Tabular Data Generation
The SynthAIr project developed specialized synthetic data generators to address critical challenges in Air Traffic Management: data scarcity, privacy constraints, and commercial sensitivity. Our tabular data pipeline processes mixed-type operational data including flight schedules, delays, and turnaround times using five complementary approaches, each optimized for different data characteristics and use cases. To learn more, see our research publications: Pre-Tactical Flight-Delay and Turnaround Forecasting with Synthetic Aviation Data and Synthetic Flight Data Generation Using Generative Models. Open-source implementations are available in our tabular generators repositories.
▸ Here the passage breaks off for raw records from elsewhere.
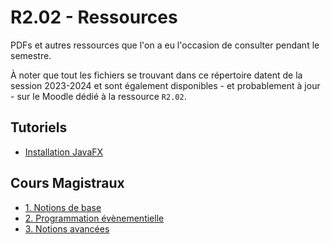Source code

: # R2.02 - Ressources

PDFs et autres ressources que l'on a eu l'occasion de consulter pendant le semestre.

À noter que tout les fichiers se trouvant dans ce répertoire datent de la session 2023-2024 et sont également disponibles - et probablement à jour - sur le Moodle dédié à la ressource `R2.02`.

## Tutoriels

- [Installation JavaFX](./TUTO%20-%20Installation%20JavaFX.pdf)

## Cours Magistraux

- [1. Notions de base](./CM1%20-%20Notions%20de%20base.pdf)
- [2. Programmation évènementielle](./CM2%20-%20Programmation%20évènementielle.pdf)
- [3. Notions avancées](./CM3%20-%20Notions%20avancées.pdf)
Public deliverables are available on Zenodo.
Overview
Tabular synthetic data generation in aviation requires handling complex mixed-type datasets with categorical features (airlines, airports, aircraft types), continuous variables (delays, durations), and temporal information (schedules, timestamps). Our approach addresses three fundamental challenges:
- Data Scarcity: Limited access to comprehensive flight operations data
- Privacy Protection: Commercial sensitivity of operational records
- Operational Diversity: Wide range of flight scenarios and conditions
We evaluate generators using the Train on Synthetic, Test on Real (TSTR) methodology across three critical prediction tasks: departure delays, arrival delays, and aircraft turnaround times.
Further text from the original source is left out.